I am playing drums for Metallica at a big concert, but the drum techs have screwed up and I have no cymbals. I spend basically the entire dream running around trying to find my cymbals and then going on some sort of fetch quest for a sketchy guy backstage.

At one point I'm running through the crowd to get something and am stopped by someone who mocks me because I'm wearing socks with sandals. Then I look more closely and I am actually wearing boots, but there is a big hole in one of them. There is blood coming from the hole. My footwear is upgraded to Most Metal Thing Ever.

The opening band is an a capella group that includes [livejournal.com profile] lediva. They sing the word "lollipop" over and over, to the tune of a medley of Metallica songs.

Eventually, I wake up.
Sir Edmund Hillary is being interviewed about his historic summiting of Mount Everest.

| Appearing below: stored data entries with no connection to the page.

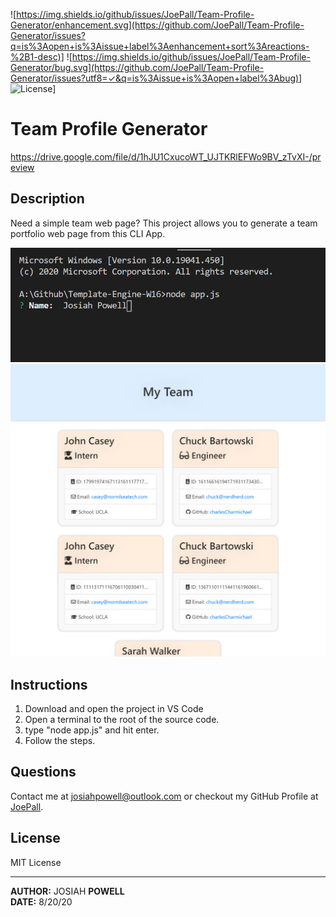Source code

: ![https://img.shields.io/github/issues/JoePall/Team-Profile-Generator/enhancement.svg](https://github.com/JoePall/Team-Profile-Generator/issues?q=is%3Aopen+is%3Aissue+label%3Aenhancement+sort%3Areactions-%2B1-desc)]
![https://img.shields.io/github/issues/JoePall/Team-Profile-Generator/bug.svg](https://github.com/JoePall/Team-Profile-Generator/issues?utf8=✓&q=is%3Aissue+is%3Aopen+label%3Abug)]
![License](https://img.shields.io/badge/License-MIT%20License-green?style=flat-square.svg)]

# Team Profile Generator

<a href="https://drive.google.com/file/d/1hJU1CxucoWT_UJTKRlEFWo9BV_zTvXI-/preview">https://drive.google.com/file/d/1hJU1CxucoWT_UJTKRlEFWo9BV_zTvXI-/preview</a>

## Description

<p>Need a simple team web page? This project allows you to generate a team portfolio web page from this CLI App.</p>

![Screenshot of using the app](./assets/screenshot-name.png)
![Screenshot of the generated webpage](./assets/screenshot-webpage.png)

## Instructions
1. Download and open the project in VS Code
2. Open a terminal to the root of the source code.
3. type "node app.js" and hit enter.
4. Follow the steps.

## Questions

<p>Contact me at <a href="mailto:josiahpowell@outlook.com">josiahpowell@outlook.com</a> or checkout my GitHub Profile at <a href="https://github.com/JoePall">JoePall</a>.</p>

## License

<p>MIT License</p>

---

**AUTHOR:** JOSIAH **POWELL**<br>
**DATE:** 8/20/20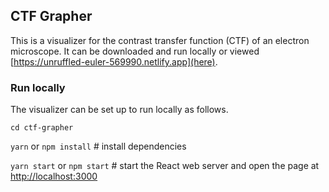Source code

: ## CTF Grapher
This is a visualizer for the contrast transfer function (CTF) of an electron microscope. It can be downloaded and run locally or viewed [https://unruffled-euler-569990.netlify.app](here).

### Run locally
The visualizer can be set up to run locally as follows.

`cd ctf-grapher`

`yarn` or `npm install` # install dependencies

`yarn start` or `npm start` # start the React web server and open the page at [http://localhost:3000](http://localhost:3000)
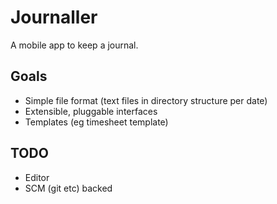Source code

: # Journaller

A mobile app to keep a journal.

## Goals

- Simple file format (text files in directory structure per date)
- Extensible, pluggable interfaces
- Templates (eg timesheet template)

## TODO

- Editor
- SCM (git etc) backed

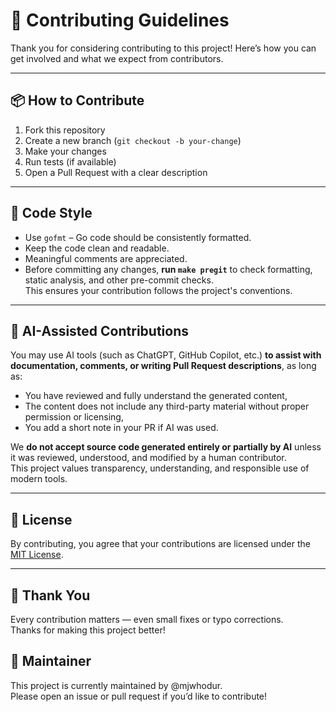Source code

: # 🤝 Contributing Guidelines

Thank you for considering contributing to this project! Here’s how you can get
involved and what we expect from contributors.

---

## 📦 How to Contribute

1. Fork this repository
2. Create a new branch (`git checkout -b your-change`)
3. Make your changes
4. Run tests (if available)
5. Open a Pull Request with a clear description

---

## 📐 Code Style

- Use `gofmt` – Go code should be consistently formatted.
- Keep the code clean and readable.
- Meaningful comments are appreciated.
- Before committing any changes, **run `make pregit`** to check formatting,
  static analysis, and other pre-commit checks.  
  This ensures your contribution follows the project's conventions.

---

## 🤖 AI-Assisted Contributions

You may use AI tools (such as ChatGPT, GitHub Copilot, etc.) **to assist with
documentation, comments, or writing Pull Request descriptions**, as long as:

- You have reviewed and fully understand the generated content,
- The content does not include any third-party material without proper
  permission or licensing,
- You add a short note in your PR if AI was used.

We **do not accept source code generated entirely or partially by AI** unless it
was reviewed, understood, and modified by a human contributor.  
This project values transparency, understanding, and responsible use of modern
tools.

---

## 📜 License

By contributing, you agree that your contributions are licensed under
the [MIT License](./LICENSE).

---

## 🙌 Thank You

Every contribution matters — even small fixes or typo corrections.  
Thanks for making this project better!

## 🙋 Maintainer

This project is currently maintained by @mjwhodur.  
Please open an issue or pull request if you’d like to contribute!
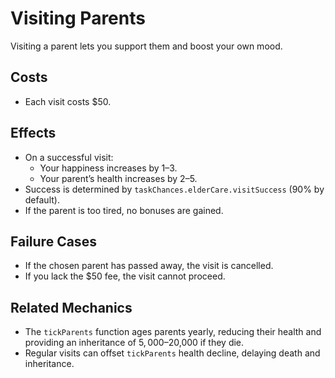 # Visiting Parents

Visiting a parent lets you support them and boost your own mood.

## Costs
- Each visit costs $50.

## Effects
- On a successful visit:
  - Your happiness increases by 1–3.
  - Your parent’s health increases by 2–5.
- Success is determined by `taskChances.elderCare.visitSuccess` (90% by default).
- If the parent is too tired, no bonuses are gained.

## Failure Cases
- If the chosen parent has passed away, the visit is cancelled.
- If you lack the $50 fee, the visit cannot proceed.

## Related Mechanics
- The `tickParents` function ages parents yearly, reducing their health and providing an inheritance of $5,000–$20,000 if they die.
- Regular visits can offset `tickParents` health decline, delaying death and inheritance.

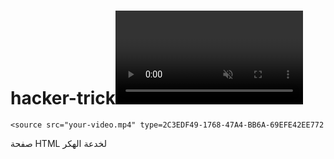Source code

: # hacker-trick<video autoplay loop muted controls>
    <source src="your-video.mp4" type=2C3EDF49-1768-47A4-BB6A-69EFE42EE772
</video>

صفحة HTML لخدعة الهكر
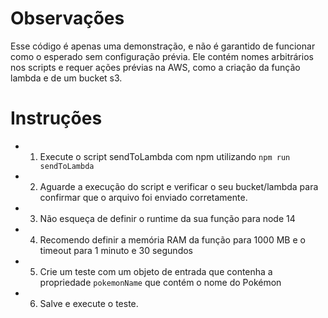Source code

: # Observações
Esse código é apenas uma demonstração, e não é garantido de funcionar como o esperado sem configuração prévia. Ele contém nomes arbitrários nos scripts e requer ações prévias na AWS, como a criação da função lambda e de um bucket s3. 

# Instruções
* 1. Execute o script sendToLambda com npm utilizando `npm run sendToLambda`
* 2. Aguarde a execução do script e verificar o seu bucket/lambda para confirmar que o arquivo foi enviado corretamente.
* 3. Não esqueça de definir o runtime da sua função para node 14
* 4. Recomendo definir a memória RAM da função para 1000 MB e o timeout para 1 minuto e 30 segundos
* 5. Crie um teste com um objeto de entrada que contenha a propriedade `pokemonName` que contém o nome do Pokémon
* 6. Salve e execute o teste.
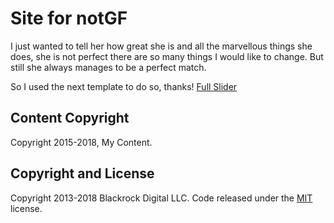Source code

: # Site for notGF

I just wanted to tell her how great she is and all the marvellous things she does, she is not perfect there are so many things I would like to change.
But still she always manages to be a perfect match.

So I used the next template to do so, thanks! 
[Full Slider](http://startbootstrap.com/template-overviews/full-slider/) 

## Content Copyright
Copyright 2015-2018, My Content.
## Copyright and License
Copyright 2013-2018 Blackrock Digital LLC. Code released under the [MIT](https://github.com/BlackrockDigital/startbootstrap-full-slider/blob/gh-pages/LICENSE) license.
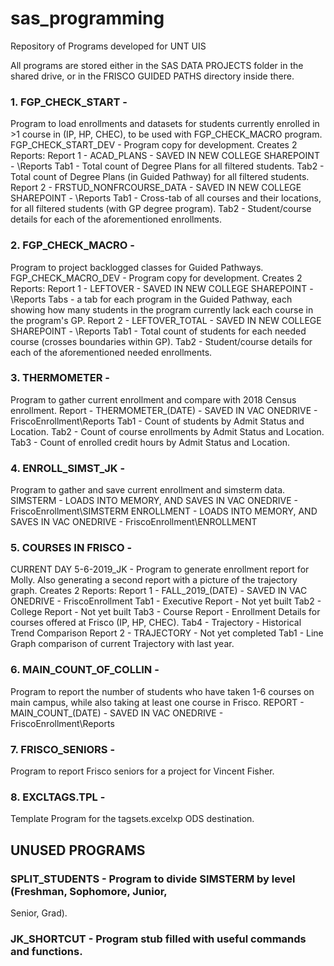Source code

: # sas_programming
Repository of Programs developed for UNT UIS

All programs are stored either in the SAS DATA PROJECTS folder in the shared drive, 
or in the FRISCO GUIDED PATHS directory inside there.

### 1. FGP_CHECK_START - 
Program to load enrollments and datasets for students currently 
enrolled in >1 course in (IP, HP, CHEC), to be used with FGP_CHECK_MACRO program.
FGP_CHECK_START_DEV - Program copy for development.
Creates 2 Reports:
Report 1 - ACAD_PLANS - SAVED IN NEW COLLEGE SHAREPOINT - \Reports
Tab1 - Total count of Degree Plans for all filtered students.
Tab2 - Total count of Degree Plans (in Guided Pathway) for all filtered students.
Report 2 - FRSTUD_NONFRCOURSE_DATA - SAVED IN NEW COLLEGE SHAREPOINT - \Reports
Tab1 - Cross-tab of all courses and their locations, for all filtered students (with 
GP degree program).
Tab2 - Student/course details for each of the aforementioned enrollments.

### 2. FGP_CHECK_MACRO - 
Program to project backlogged classes for Guided Pathways.
FGP_CHECK_MACRO_DEV - Program copy for development.
Creates 2 Reports:
Report 1 - LEFTOVER - SAVED IN NEW COLLEGE SHAREPOINT - \Reports
Tabs - a tab for each program in the Guided Pathway, each showing how many students 
in the program currently lack each course in the program's GP.
Report 2 - LEFTOVER_TOTAL - SAVED IN NEW COLLEGE SHAREPOINT - \Reports
Tab1 - Total count of students for each needed course (crosses boundaries within GP).
Tab2 - Student/course details for each of the aforementioned needed enrollments.

### 3. THERMOMETER - 
Program to gather current enrollment and compare with 2018 Census 
enrollment. 
Report - THERMOMETER_(DATE) - SAVED IN VAC ONEDRIVE - FriscoEnrollment\Reports
Tab1 - Count of students by Admit Status and Location. 
Tab2 - Count of course enrollments by Admit Status and Location. 
Tab3 - Count of enrolled credit hours by Admit Status and Location.

### 4. ENROLL_SIMST_JK - 
Program to gather and save current enrollment and simsterm data.
SIMSTERM - LOADS INTO MEMORY, AND SAVES IN VAC ONEDRIVE - FriscoEnrollment\SIMSTERM
ENROLLMENT - LOADS INTO MEMORY, AND SAVES IN VAC ONEDRIVE - FriscoEnrollment\ENROLLMENT

### 5. COURSES IN FRISCO - 
CURRENT DAY 5-6-2019_JK - Program to generate enrollment 
report for Molly. Also generating a second report with a picture of the trajectory
graph.
Creates 2 Reports:
Report 1 - FALL_2019_(DATE) - SAVED IN VAC ONEDRIVE - FriscoEnrollment
Tab1 - Executive Report - Not yet built
Tab2 - College Report - Not yet built
Tab3 - Course Report - Enrollment Details for courses offered at Frisco (IP, HP, CHEC).
Tab4 - Trajectory - Historical Trend Comparison
Report 2 - TRAJECTORY - Not yet completed
Tab1 - Line Graph comparison of current Trajectory with last year.

### 6. MAIN_COUNT_OF_COLLIN - 
Program to report the number of students who have taken
1-6 courses on main campus, while also taking at least one course in Frisco.
REPORT - MAIN_COUNT_(DATE) - SAVED IN VAC ONEDRIVE - FriscoEnrollment\Reports

### 7. FRISCO_SENIORS - 
Program to report Frisco seniors for a project for Vincent Fisher.

### 8. EXCLTAGS.TPL - 
Template Program for the tagsets.excelxp ODS destination.



## UNUSED PROGRAMS

### SPLIT_STUDENTS - Program to divide SIMSTERM by level (Freshman, Sophomore, Junior,
Senior, Grad).

### JK_SHORTCUT - Program stub filled with useful commands and functions.
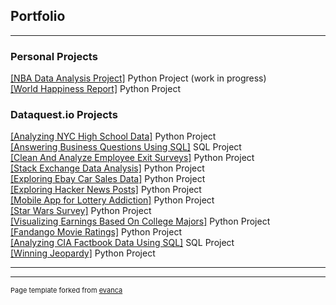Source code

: ## Portfolio

---

### Personal Projects

<a href="https://github.com/carl2727/NBA-data-analysis-project/blob/main/01.ipynb">[NBA Data Analysis Project]</a> Python Project (work in progress)<br>
<a href="https://github.com/carl2727/World-Happiness-Report/blob/master/WHR01.ipynb">[World Happiness Report]</a> Python Project<br>

### Dataquest.io Projects 

<a href="https://github.com/carl2727/Analyzing-NYC-High-School-Data/blob/master/Schools.ipynb">[Analyzing NYC High School Data]</a> Python Project<br>
<a href="https://github.com/carl2727/Answering_Business_Questions_Using_SQL/blob/master/Basics.ipynb">[Answering Business Questions Using SQL]</a> SQL Project<br>
<a href="https://github.com/carl2727/Clean-And-Analyze-Employee-Exit-Surveys/blob/master/Basics.ipynb">[Clean And Analyze Employee Exit Surveys]</a> Python Project<br>
<a href="https://github.com/carl2727/Popular_Data_Science_Questions/blob/master/Basics.ipynb">[Stack Exchange Data Analysis]</a> Python Project<br>
<a href="https://github.com/carl2727/Exploring-Ebay-Car-Sales-Data/blob/master/Basics.ipynb">[Exploring Ebay Car Sales Data]</a> Python Project<br>
<a href="https://github.com/carl2727/Exploring-Hacker-News-Posts/blob/master/Basics.ipynb">[Exploring Hacker News Posts]</a> Python Project<br>
<a href="https://github.com/carl2727/Mobile-App-for-Lottery-Addiction/blob/master/Basics.ipynb">[Mobile App for Lottery Addiction]</a> Python Project<br>
<a href="https://github.com/carl2727/Star-Wars-Survey/blob/master/Basics.ipynb">[Star Wars Survey]</a> Python Project<br>
<a href="https://github.com/carl2727/Visualizing-Earnings-Based-On-College-Majors/blob/master/Basics.ipynb">[Visualizing Earnings Based On College Majors]</a> Python Project<br>
<a href="https://github.com/carl2727/Visualizing-The-Gender-Gap-In-College-Degrees/blob/master/Basics.ipynb">[Fandango Movie Ratings]</a> Python Project<br>
<a href="https://github.com/carl2727/CIA_Factbook_Data/blob/master/Basics.ipynb">[Analyzing CIA Factbook Data Using SQL]</a> SQL Project<br>
<a href="https://github.com/carl2727/Winning-Jeopardy/blob/master/Basics.ipynb">[Winning Jeopardy]</a> Python Project<br>

---




---
<p style="font-size:11px">Page template forked from <a href="https://github.com/evanca/quick-portfolio">evanca</a></p>
<!-- Remove above link if you don't want to attibute -->
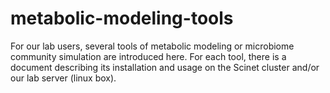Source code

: # metabolic-modeling-tools

For our lab users, several tools of metabolic modeling or microbiome community simulation are introduced here. For each tool, there is a document describing its installation and usage on the Scinet cluster and/or our lab server (linux box).
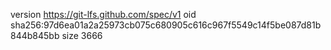 version https://git-lfs.github.com/spec/v1
oid sha256:97d6ea01a2a25973cb075c680905c616c967f5549c14f5be087d81b844b845bb
size 3666
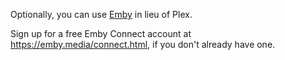 
Optionally, you can use [Emby](https://emby.media/) in lieu of Plex.

Sign up for a free Emby Connect account at https://emby.media/connect.html, if you don't already have one.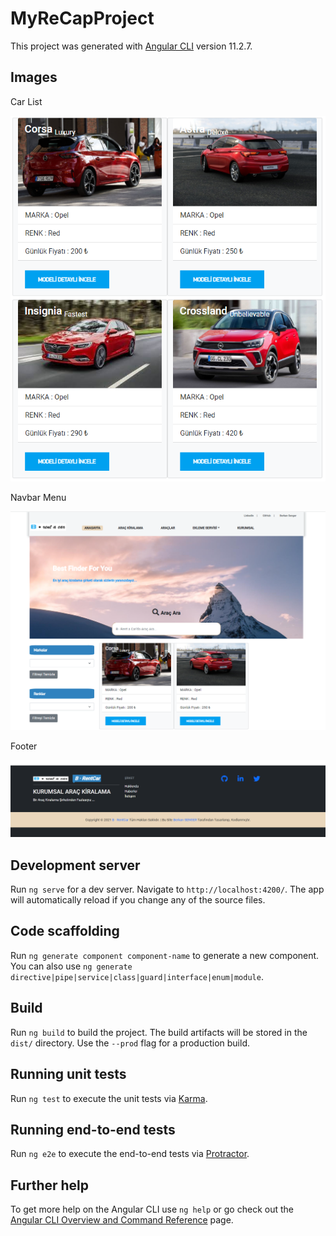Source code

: # MyReCapProject

This project was generated with [Angular CLI](https://github.com/angular/angular-cli) version 11.2.7.

## Images

Car List

![Project images](https://github.com/BerkanSE/MyFrontendCode/blob/master/src/assets/img/2021-10-02%2023_35_05-Window.png)

Navbar Menu

![Project images](https://github.com/BerkanSE/MyFrontendCode/blob/master/src/assets/img/2021-10-02%2023_35_49-Window.png)

Footer

![Project images](https://github.com/BerkanSE/MyFrontendCode/blob/master/src/assets/img/2021-10-02%2023_33_04-Window.png)

## Development server

Run `ng serve` for a dev server. Navigate to `http://localhost:4200/`. The app will automatically reload if you change any of the source files.

## Code scaffolding

Run `ng generate component component-name` to generate a new component. You can also use `ng generate directive|pipe|service|class|guard|interface|enum|module`.

## Build

Run `ng build` to build the project. The build artifacts will be stored in the `dist/` directory. Use the `--prod` flag for a production build.

## Running unit tests

Run `ng test` to execute the unit tests via [Karma](https://karma-runner.github.io).

## Running end-to-end tests

Run `ng e2e` to execute the end-to-end tests via [Protractor](http://www.protractortest.org/).

## Further help

To get more help on the Angular CLI use `ng help` or go check out the [Angular CLI Overview and Command Reference](https://angular.io/cli) page.
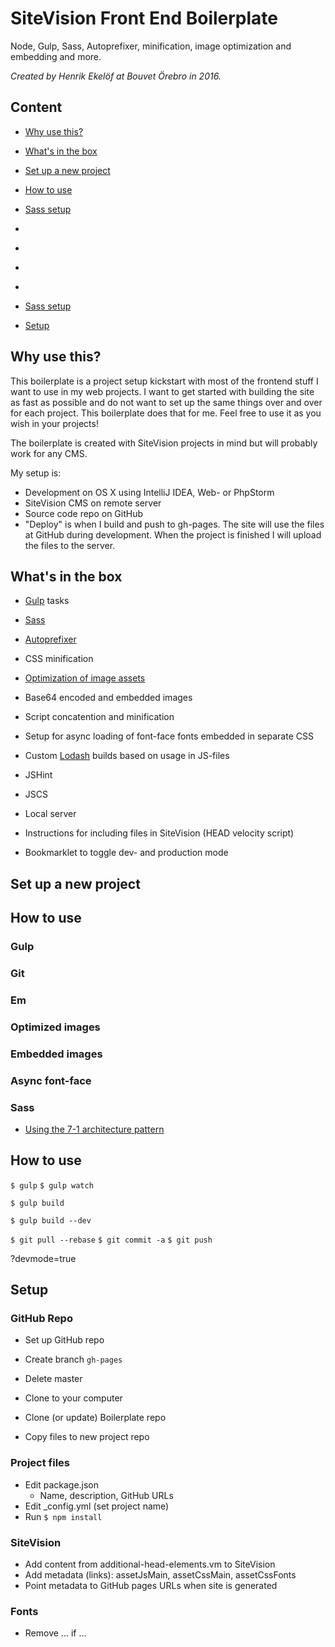 
# SiteVision Front End Boilerplate

Node, Gulp, Sass, Autoprefixer, minification, 
image optimization and embedding and more. 

*Created by Henrik Ekelöf at Bouvet Örebro in 2016.*


## Content

- [Why use this?](#why-use-this)
- [What's in the box](#whats-in-the-box)
- [Set up a new project](#set-up-a-new-project)
- [How to use](#how-to-use)


- [Sass setup](#sass)
- []()
- []()
- []()
- []()
- [Sass setup](#sass)
- [Setup](#setup)


## Why use this?

This boilerplate is a project setup kickstart with most of the frontend 
stuff I want to use in my web projects. I want to get started with 
building the site as fast as possible and do not want to set up the same 
things over and over for each project. This boilerplate does that for 
me. Feel free to use it as you wish in your projects!

The boilerplate is created with SiteVision projects in mind but will 
probably work for any CMS.

My setup is:

- Development on OS X using IntelliJ IDEA, Web- or PhpStorm
- SiteVision CMS on remote server
- Source code repo on GitHub
- "Deploy" is when I build and push to gh-pages. The site will use the
  files at GitHub during development. When the project is finished I 
  will upload the files to the server.
  

## What's in the box

- [Gulp](http://gulpjs.com/) tasks
- [Sass](http://sass-lang.com/)
- [Autoprefixer](https://github.com/postcss/autoprefixer)
- CSS minification
- [Optimization of image assets](https://github.com/sindresorhus/gulp-imagemin)
- Base64 encoded and embedded images
- Script concatention and minification
- Setup for async loading of font-face fonts embedded in separate CSS
- Custom [Lodash](https://lodash.com/) builds based on usage in JS-files

- JSHint
- JSCS
- Local server

- Instructions for including files in SiteVision (HEAD velocity script)
- Bookmarklet to toggle dev- and production mode


## Set up a new project

## How to use

### Gulp

### Git

### Em

### Optimized images

### Embedded images

### Async font-face

### Sass 

- [Using the 7-1 architecture pattern](http://sass-guidelin.es/#architecture)



## How to use

`$ gulp`
`$ gulp watch`

`$ gulp build`

`$ gulp build --dev`

`$ git pull --rebase`
`$ git commit -a`
`$ git push`


?devmode=true



## Setup

### GitHub Repo

- Set up GitHub repo
- Create branch `gh-pages`
- Delete master
- Clone to your computer

- Clone (or update) Boilerplate repo
- Copy files to new project repo


### Project files

- Edit package.json
    - Name, description, GitHub URLs
- Edit _config.yml (set project name)
- Run `$ npm install`


### SiteVision

- Add content from additional-head-elements.vm to SiteVision
- Add metadata (links): assetJsMain, assetCssMain, assetCssFonts
- Point metadata to GitHub pages URLs when site is generated



### Fonts

- Remove ... if ...

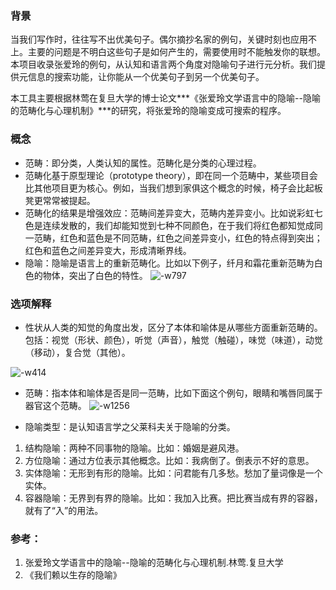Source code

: 
### 背景

当我们写作时，往往写不出优美句子。偶尔摘抄名家的例句，关键时刻也应用不上。主要的问题是不明白这些句子是如何产生的，需要使用时不能触发你的联想。本项目收录张爱玲的例句，从认知和语言两个角度对隐喻句子进行元分析。我们提供元信息的搜索功能，让你能从一个优美句子到另一个优美句子。

本工具主要根据林莺在复旦大学的博士论文***《张爱玲文学语言中的隐喻--隐喻的范畴化与心理机制》***的研究，将张爱玲的隐喻变成可搜索的程序。

### 概念

- 范畴：即分类，人类认知的属性。范畴化是分类的心理过程。
- 范畴化基于原型理论（prototype theory），即在同一个范畴中，某些项目会比其他项目更为核心。例如，当我们想到家俱这个概念的时候，椅子会比起板凳更常常被提起。
- 范畴化的结果是增强效应：范畴间差异变大，范畴内差异变小。比如说彩虹七色是连续发散的，我们却能知觉到七种不同颜色，在于我们将红色都知觉成同一范畴，红色和蓝色是不同范畴，红色之间差异变小，红色的特点得到突出；红色和蓝色之间差异变大，形成清晰界线。
- 隐喻：隐喻是语言上的重新范畴化。比如以下例子，纤月和霜花重新范畴为白色的物体，突出了白色的特性。
  ![-w797](http://static.linxiangdong.com/mweb/15564929011885.jpg)


### 选项解释
- 性状从人类的知觉的角度出发，区分了本体和喻体是从哪些方面重新范畴的。包括：视觉（形状、颜色），听觉（声音），触觉（触碰），味觉（味道），动觉（移动），复合觉（其他）。

![-w414](http://static.linxiangdong.com/mweb/15564688039872.jpg)

- 范畴：指本体和喻体是否是同一范畴，比如下面这个例句，眼睛和嘴唇同属于器官这个范畴。
 ![-w1256](http://static.linxiangdong.com/mweb/15564692489042.jpg)

- 隐喻类型：是认知语言学之父莱科夫关于隐喻的分类。
 1. 结构隐喻：两种不同事物的隐喻。比如：婚姻是避风港。
 2. 方位隐喻：通过方位表示其他概念。比如：我病倒了。倒表示不好的意思。
 3. 实体隐喻：无形到有形的隐喻。比如：问君能有几多愁。愁加了量词像是一个实体。
 4. 容器隐喻：无界到有界的隐喻。比如：我加入比赛。把比赛当成有界的容器，就有了“入”的用法。


### 参考：

1. 张爱玲文学语言中的隐喻--隐喻的范畴化与心理机制.林莺.复旦大学
2. 《我们赖以生存的隐喻》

"We lost all of our supplies near the top; fell clean off the mountain. I was about to tell the men that we were doomed to starve to death on that lonely mountain, but then I remembered how Mike Wallace had taught me to listen for the telltale sounds of a snowmobile. With that knowledge we forged ahead, knowing that even without our radio, the ground team would be watching for us and see when we reached the peak. When the helicopter finally arrived to pick us up, and Mike Wallace approached me and asked me what I thought about the peak of Everest, I knew, just knew, exactly what to say."

...and that's when I realized that Sir Edmund played the "I want to dip my balls in it" guy on The State in the 90s. Don't know how I'd missed that before.
Dreamed I was in the cast of the original Star Trek series, but it was modern-ish times and we were all old and meeting at an airport to fly to some kind of reunion*. James Doohan** was the first one there. We greeted each other warmly like old colleagues, and joked around until DeForest Kelley** and several guys I didn't recognize but pretended I did showed up. Then, in walks William Shatner. For some reason he is removing riding gloves as he approaches. "Mistah Shatnah!" I say, affecting and overly formal tone. He grins, shakes my hand, and says "You know, there's been all kinds of chatter about Akamai lately". I am intrigued. "Oh really? What about?", I say.

And then.

At that moment.

I wake up.

FFFFFFFUUUUUUUUUUUUUU....

What secrets about my workplace were The Shat about to reveal to me? I must knooooooooow!


* = Why we were flying somewhere if we were all near the same airport, who knows, but I digress.
** = Yes, I know he's dead (and I checked, and Shatner's still alive).